Even more on the nose is Isaac Asimov’s droll 1958 story The Feeling of Power. This brief tale posits a future civilization for which mathematics is a lost science, a body of knowledge possessed only by the computers entrusted with all calculations. A technician creates a stir with the revelation that, by dismantling and studying old computers, he has taught himself how to do elementary math with pen and paper. In another amusing parallel with our time, each of the senior figures whom the technician meets carries an individually styled pocket computer. However this society’s rulers clearly value their own individuality much more than that of the ordinary men and women beneath them, given how one general suggests putting math-trained men inside missiles as a cheap alternative to computer-guided weapons: “After all, a man is much more disposable than a computer”. One is reminded of comments Yuval Noah Harari made last year about AI begetting a new class of useless people. Relatedly, Harari has warned of the danger of an “algorithmic takeover”. If most decisions come to be entrusted to AI—the setting of national interest rates, for instance—we risk finding ourselves in a world where we simply don’t understand why particular decisions were made, the processes involved being definitionally opaque.
“After all, a man is much more disposable than a computer”. (Isaac Asimov, The Feeling of Power, 1958).

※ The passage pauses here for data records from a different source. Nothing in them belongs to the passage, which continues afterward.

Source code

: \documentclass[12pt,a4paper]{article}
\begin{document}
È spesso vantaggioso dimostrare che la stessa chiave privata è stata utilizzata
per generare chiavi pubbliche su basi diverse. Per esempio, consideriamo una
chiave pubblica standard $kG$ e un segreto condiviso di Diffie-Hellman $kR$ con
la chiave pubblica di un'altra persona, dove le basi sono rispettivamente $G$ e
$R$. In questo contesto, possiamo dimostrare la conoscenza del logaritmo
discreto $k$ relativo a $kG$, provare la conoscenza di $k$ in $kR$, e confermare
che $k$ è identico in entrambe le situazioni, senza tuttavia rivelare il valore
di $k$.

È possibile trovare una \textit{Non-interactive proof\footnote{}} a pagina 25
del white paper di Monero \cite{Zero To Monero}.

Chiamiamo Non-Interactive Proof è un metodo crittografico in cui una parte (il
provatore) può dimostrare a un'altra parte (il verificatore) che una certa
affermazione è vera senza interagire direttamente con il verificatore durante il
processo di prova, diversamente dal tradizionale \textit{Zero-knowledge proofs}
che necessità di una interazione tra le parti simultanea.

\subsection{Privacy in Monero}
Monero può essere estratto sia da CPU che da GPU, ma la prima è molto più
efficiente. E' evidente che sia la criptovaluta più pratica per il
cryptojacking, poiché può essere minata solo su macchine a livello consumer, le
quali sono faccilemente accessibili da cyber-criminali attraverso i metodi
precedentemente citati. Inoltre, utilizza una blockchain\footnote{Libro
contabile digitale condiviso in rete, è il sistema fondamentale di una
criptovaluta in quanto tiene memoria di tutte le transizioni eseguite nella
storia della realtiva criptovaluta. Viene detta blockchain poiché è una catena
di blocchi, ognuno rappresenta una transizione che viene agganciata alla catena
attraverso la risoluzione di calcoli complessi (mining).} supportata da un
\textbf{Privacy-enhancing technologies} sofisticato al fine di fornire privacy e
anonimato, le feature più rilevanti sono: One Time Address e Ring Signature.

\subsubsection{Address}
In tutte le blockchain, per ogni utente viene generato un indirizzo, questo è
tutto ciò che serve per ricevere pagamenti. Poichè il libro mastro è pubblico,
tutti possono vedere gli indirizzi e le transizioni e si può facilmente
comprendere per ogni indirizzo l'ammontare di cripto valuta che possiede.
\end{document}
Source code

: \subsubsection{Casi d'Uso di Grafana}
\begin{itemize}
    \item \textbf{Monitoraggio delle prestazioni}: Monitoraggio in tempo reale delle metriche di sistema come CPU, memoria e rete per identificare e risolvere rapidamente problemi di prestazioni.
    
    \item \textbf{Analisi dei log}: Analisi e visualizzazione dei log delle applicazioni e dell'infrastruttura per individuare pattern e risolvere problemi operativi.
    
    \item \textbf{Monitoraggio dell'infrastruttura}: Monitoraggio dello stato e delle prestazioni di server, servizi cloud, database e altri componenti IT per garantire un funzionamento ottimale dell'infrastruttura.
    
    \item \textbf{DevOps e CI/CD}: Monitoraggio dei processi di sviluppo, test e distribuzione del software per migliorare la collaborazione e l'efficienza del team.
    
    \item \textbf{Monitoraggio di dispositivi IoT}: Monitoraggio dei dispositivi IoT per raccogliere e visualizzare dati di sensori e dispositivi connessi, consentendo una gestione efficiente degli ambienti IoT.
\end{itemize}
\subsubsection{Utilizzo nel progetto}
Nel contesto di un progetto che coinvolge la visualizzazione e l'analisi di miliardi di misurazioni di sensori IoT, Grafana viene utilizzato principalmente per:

Another Asimov fiction from 1958, The Last Question, was cited by the Hugo Award-winner as his favourite among his dozens of short stories; it’s also his most anthologized. Offering a more optimistic and earnest take on AI than The Feeling of Power, it’s one of several tales about the sentient supercomputer Multivac. In its initial, 21st century form, Multivac is a massive machine, with a “face” many miles across. This mid-century assumption that the AIs of the future would be physically vast seems quaint to us—although the likes of ChatGPT in reality run on considerable quantities of hardware, in our imaginations they have no physical presence, no “body”. For us, these AIs exist only in the nowhere space of the internet. But, at least in The Last Question, Asimov did not anticipate the net. In his 21st century, the massive Multivac has to be physically attended by men. Looking to settle an argument one day, two attendants put to Multivac the half-serious question, “How can the net amount of entropy of the universe be massively decreased?”. In contrast to our LLMs, which notoriously prefer to make something up than admit their ignorance, Asimov’s computer says it has insufficient data to answer the question. Over the following eons, as Multivac evolves into increasingly abstract and elusive forms, the question is asked again and again, and on all but the final occasion receives the same response. Meanwhile, humankind busies itself creating new stars, engaged in a losing battle with the heat death of the universe.
In contrast to our LLMs, which notoriously prefer to make something up than admit their ignorance, Asimov’s computer says it has insufficient data to answer the question.
The Last Question’s vision of a computer bringing about the end of history is echoed today in the notion of “The Singularity”—a theoretical point in the future when artificial intelligence surpasses human intelligence, leading to rapid, uncontrollable technological growth. Futurist Ray Kurzweil looks forward to this as a chance to realize immortality through human-AI integration (which, interestingly, is envisioned in The Last Question). But this utopian view seems to persuade few outside the tech industry. Arguably the apprehension of philosopher Nick Bostrom—who fears superintelligent AI as a threat to our very existence—is shared by a far greater portion of the general public.